▶ _DATA TO EXAMINE_:

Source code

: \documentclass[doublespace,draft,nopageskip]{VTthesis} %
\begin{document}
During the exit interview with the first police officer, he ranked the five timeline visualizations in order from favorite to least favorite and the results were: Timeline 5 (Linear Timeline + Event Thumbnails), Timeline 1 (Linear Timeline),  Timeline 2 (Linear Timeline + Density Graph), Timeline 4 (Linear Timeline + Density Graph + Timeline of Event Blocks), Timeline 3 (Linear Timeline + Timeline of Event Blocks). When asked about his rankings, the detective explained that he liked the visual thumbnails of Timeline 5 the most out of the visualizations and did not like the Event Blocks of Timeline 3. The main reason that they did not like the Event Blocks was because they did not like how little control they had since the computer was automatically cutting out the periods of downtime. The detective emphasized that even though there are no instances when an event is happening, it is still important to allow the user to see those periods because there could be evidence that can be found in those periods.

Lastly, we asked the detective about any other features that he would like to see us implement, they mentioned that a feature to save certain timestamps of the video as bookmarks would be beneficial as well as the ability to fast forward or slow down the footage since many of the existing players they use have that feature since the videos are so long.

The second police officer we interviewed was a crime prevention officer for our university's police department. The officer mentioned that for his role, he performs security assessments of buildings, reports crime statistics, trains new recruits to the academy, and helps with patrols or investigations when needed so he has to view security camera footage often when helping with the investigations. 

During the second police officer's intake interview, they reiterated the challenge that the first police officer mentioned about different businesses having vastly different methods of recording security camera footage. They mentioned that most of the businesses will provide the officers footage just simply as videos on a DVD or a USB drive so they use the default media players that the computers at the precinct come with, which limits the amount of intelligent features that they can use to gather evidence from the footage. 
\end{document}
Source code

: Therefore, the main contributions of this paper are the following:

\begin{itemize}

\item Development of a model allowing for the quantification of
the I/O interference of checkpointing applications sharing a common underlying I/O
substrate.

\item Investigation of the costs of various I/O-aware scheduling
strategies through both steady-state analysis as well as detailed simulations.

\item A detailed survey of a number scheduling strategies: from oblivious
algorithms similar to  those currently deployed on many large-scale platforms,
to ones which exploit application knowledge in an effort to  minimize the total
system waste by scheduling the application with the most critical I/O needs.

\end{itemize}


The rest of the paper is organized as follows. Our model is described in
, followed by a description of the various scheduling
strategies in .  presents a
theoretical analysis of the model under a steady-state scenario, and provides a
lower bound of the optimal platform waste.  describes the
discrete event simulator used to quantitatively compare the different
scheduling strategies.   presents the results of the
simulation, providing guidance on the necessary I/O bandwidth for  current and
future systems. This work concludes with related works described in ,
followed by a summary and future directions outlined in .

▶ _GOAL OF THE EXERCISE_: Your response should consist of the whole listing, repeated exactly.

▶ _RESULT OF THE EXERCISE_:
Source code

: \documentclass[doublespace,draft,nopageskip]{VTthesis} %
\begin{document}
During the exit interview with the first police officer, he ranked the five timeline visualizations in order from favorite to least favorite and the results were: Timeline 5 (Linear Timeline + Event Thumbnails), Timeline 1 (Linear Timeline),  Timeline 2 (Linear Timeline + Density Graph), Timeline 4 (Linear Timeline + Density Graph + Timeline of Event Blocks), Timeline 3 (Linear Timeline + Timeline of Event Blocks). When asked about his rankings, the detective explained that he liked the visual thumbnails of Timeline 5 the most out of the visualizations and did not like the Event Blocks of Timeline 3. The main reason that they did not like the Event Blocks was because they did not like how little control they had since the computer was automatically cutting out the periods of downtime. The detective emphasized that even though there are no instances when an event is happening, it is still important to allow the user to see those periods because there could be evidence that can be found in those periods.

Lastly, we asked the detective about any other features that he would like to see us implement, they mentioned that a feature to save certain timestamps of the video as bookmarks would be beneficial as well as the ability to fast forward or slow down the footage since many of the existing players they use have that feature since the videos are so long.

The second police officer we interviewed was a crime prevention officer for our university's police department. The officer mentioned that for his role, he performs security assessments of buildings, reports crime statistics, trains new recruits to the academy, and helps with patrols or investigations when needed so he has to view security camera footage often when helping with the investigations. 

During the second police officer's intake interview, they reiterated the challenge that the first police officer mentioned about different businesses having vastly different methods of recording security camera footage. They mentioned that most of the businesses will provide the officers footage just simply as videos on a DVD or a USB drive so they use the default media players that the computers at the precinct come with, which limits the amount of intelligent features that they can use to gather evidence from the footage. 
\end{document}
Source code

: Therefore, the main contributions of this paper are the following:

\begin{itemize}

\item Development of a model allowing for the quantification of
the I/O interference of checkpointing applications sharing a common underlying I/O
substrate.

\item Investigation of the costs of various I/O-aware scheduling
strategies through both steady-state analysis as well as detailed simulations.

\item A detailed survey of a number scheduling strategies: from oblivious
algorithms similar to  those currently deployed on many large-scale platforms,
to ones which exploit application knowledge in an effort to  minimize the total
system waste by scheduling the application with the most critical I/O needs.

\end{itemize}


The rest of the paper is organized as follows. Our model is described in
, followed by a description of the various scheduling
strategies in .  presents a
theoretical analysis of the model under a steady-state scenario, and provides a
lower bound of the optimal platform waste.  describes the
discrete event simulator used to quantitatively compare the different
scheduling strategies.   presents the results of the
simulation, providing guidance on the necessary I/O bandwidth for  current and
future systems. This work concludes with related works described in ,
followed by a summary and future directions outlined in .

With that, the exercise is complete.